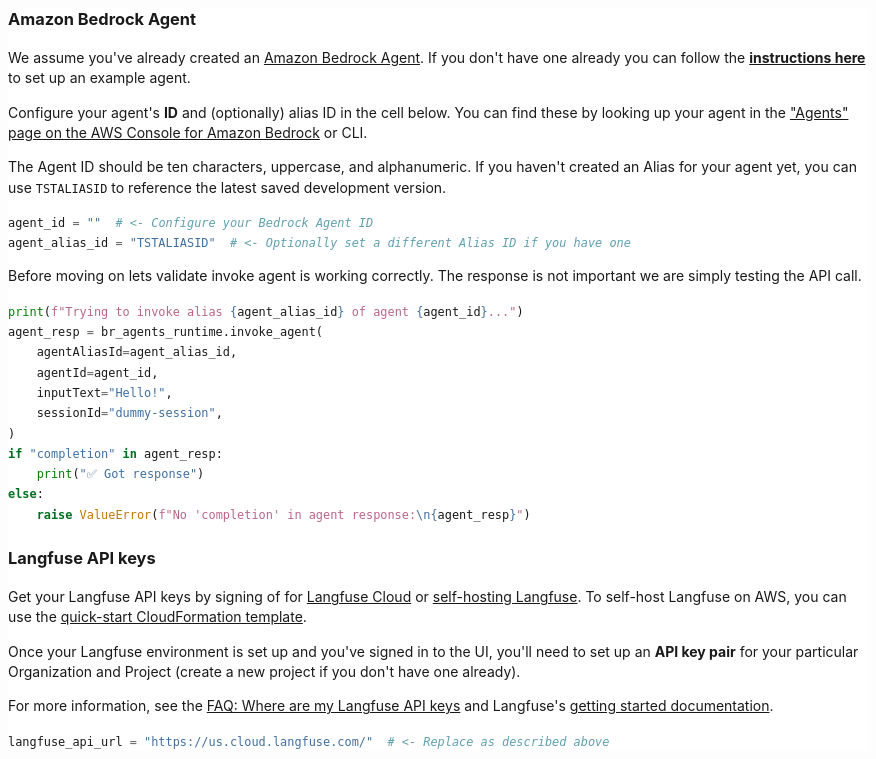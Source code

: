 ### Amazon Bedrock Agent


We assume you've already created an [Amazon Bedrock Agent](https://docs.aws.amazon.com/bedrock/latest/userguide/agents.html). If you don't have one already you can follow the **[instructions here]()** to set up an example agent.

Configure your agent's **ID** and (optionally) alias ID in the cell below. You can find these by looking up your agent in the ["Agents" page on the AWS Console for Amazon Bedrock](https://console.aws.amazon.com/bedrock/home?#/agents) or CLI.

The Agent ID should be ten characters, uppercase, and alphanumeric. If you haven't created an Alias for your agent yet, you can use `TSTALIASID` to reference the latest saved development version.


```python
agent_id = ""  # <- Configure your Bedrock Agent ID
agent_alias_id = "TSTALIASID"  # <- Optionally set a different Alias ID if you have one
```

Before moving on lets validate invoke agent is working correctly. The response is not important we are simply testing the API call. 


```python
print(f"Trying to invoke alias {agent_alias_id} of agent {agent_id}...")
agent_resp = br_agents_runtime.invoke_agent(
    agentAliasId=agent_alias_id,
    agentId=agent_id,
    inputText="Hello!",
    sessionId="dummy-session",
)
if "completion" in agent_resp:
    print("✅ Got response")
else:
    raise ValueError(f"No 'completion' in agent response:\n{agent_resp}")
```

### Langfuse API keys

Get your Langfuse API keys by signing of for [Langfuse Cloud](https://cloud.langfuse.com/) or [self-hosting Langfuse](https://langfuse.com/self-hosting). To self-host Langfuse on AWS, you can use the [quick-start CloudFormation template](https://console.aws.amazon.com/cloudformation/home?#/stacks/create/review?templateURL=https://aws-blogs-artifacts-public.s3.us-east-1.amazonaws.com/artifacts/ML-18524/langfuse-bootstrap.yml&stackName=LangfuseBootstrap).



Once your Langfuse environment is set up and you've signed in to the UI, you'll need to set up an **API key pair** for your particular Organization and Project (create a new project if you don't have one already).

For more information, see the [FAQ: Where are my Langfuse API keys](https://langfuse.com/faq/all/where-are-langfuse-api-keys) and Langfuse's [getting started documentation](https://langfuse.com/docs/get-started).


```python
langfuse_api_url = "https://us.cloud.langfuse.com/"  # <- Replace as described above
```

....................

» ACTIVITY
Reproduce the lines above letter for letter. The pictures stay behind.

» SOLUTION TO THIS TASK
Source code

: ### Amazon Bedrock Agent


We assume you've already created an [Amazon Bedrock Agent](https://docs.aws.amazon.com/bedrock/latest/userguide/agents.html). If you don't have one already you can follow the **[instructions here]()** to set up an example agent.

Configure your agent's **ID** and (optionally) alias ID in the cell below. You can find these by looking up your agent in the ["Agents" page on the AWS Console for Amazon Bedrock](https://console.aws.amazon.com/bedrock/home?#/agents) or CLI.

The Agent ID should be ten characters, uppercase, and alphanumeric. If you haven't created an Alias for your agent yet, you can use `TSTALIASID` to reference the latest saved development version.


```python
agent_id = ""  # <- Configure your Bedrock Agent ID
agent_alias_id = "TSTALIASID"  # <- Optionally set a different Alias ID if you have one
```

Before moving on lets validate invoke agent is working correctly. The response is not important we are simply testing the API call. 


```python
print(f"Trying to invoke alias {agent_alias_id} of agent {agent_id}...")
agent_resp = br_agents_runtime.invoke_agent(
    agentAliasId=agent_alias_id,
    agentId=agent_id,
    inputText="Hello!",
    sessionId="dummy-session",
)
if "completion" in agent_resp:
    print("✅ Got response")
else:
    raise ValueError(f"No 'completion' in agent response:\n{agent_resp}")
```

### Langfuse API keys

Get your Langfuse API keys by signing of for [Langfuse Cloud](https://cloud.langfuse.com/) or [self-hosting Langfuse](https://langfuse.com/self-hosting). To self-host Langfuse on AWS, you can use the [quick-start CloudFormation template](https://console.aws.amazon.com/cloudformation/home?#/stacks/create/review?templateURL=https://aws-blogs-artifacts-public.s3.us-east-1.amazonaws.com/artifacts/ML-18524/langfuse-bootstrap.yml&stackName=LangfuseBootstrap).



Once your Langfuse environment is set up and you've signed in to the UI, you'll need to set up an **API key pair** for your particular Organization and Project (create a new project if you don't have one already).

For more information, see the [FAQ: Where are my Langfuse API keys](https://langfuse.com/faq/all/where-are-langfuse-api-keys) and Langfuse's [getting started documentation](https://langfuse.com/docs/get-started).


```python
langfuse_api_url = "https://us.cloud.langfuse.com/"  # <- Replace as described above
```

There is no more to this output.